The “Confessions on a Dance Floor” collection includes a song titled “Isaac” -- in reference, entertainment media say, to Rabbi Isaac Luria, founder of the Kabbalah school of mysticism which counts Madonna, 47, as one of its devotees.
The custodians of Luria’s tomb and seminary in the northern Israeli town of Safed accused her of breaking a taboo.
“There is a prohibition in Jewish law against using the holy name of our master, the Sage Isaac, for profit,” the seminary’s director, Rabbi Rafael Cohen, told the Israeli newspaper Maariv on Sunday.
“This is an inappropriate act, and one can feel only pity at the punishment that she (Madonna) will receive from Heaven.
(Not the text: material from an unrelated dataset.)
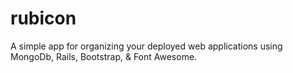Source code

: rubicon
=======

A simple app for organizing your deployed web applications using MongoDb, Rails, Bootstrap, &amp; Font Awesome.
The Sage Isaac is holy and pure, and immodest people cannot sing about him,” he said.
Catholic-born Madonna, famed for her racy lyrics and on-stage antics, has drawn frequent censure from ultra-Orthodox Jews who say her embrace of Kabbalah debases their religion.
Deemed especially provocative was Madonna’s music video for “Die Another Day”, in which she wove phylacteries around her arm, a custom usually reserved for Jewish men, before escaping from an electric chair on which Hebrew letters spelling out one of the 72 names of God appeared.
“This kind of woman wreaks an enormous sin upon the Kabbalah,” said Rabbi Yisrael Deri, caretaker of Luria’s tomb.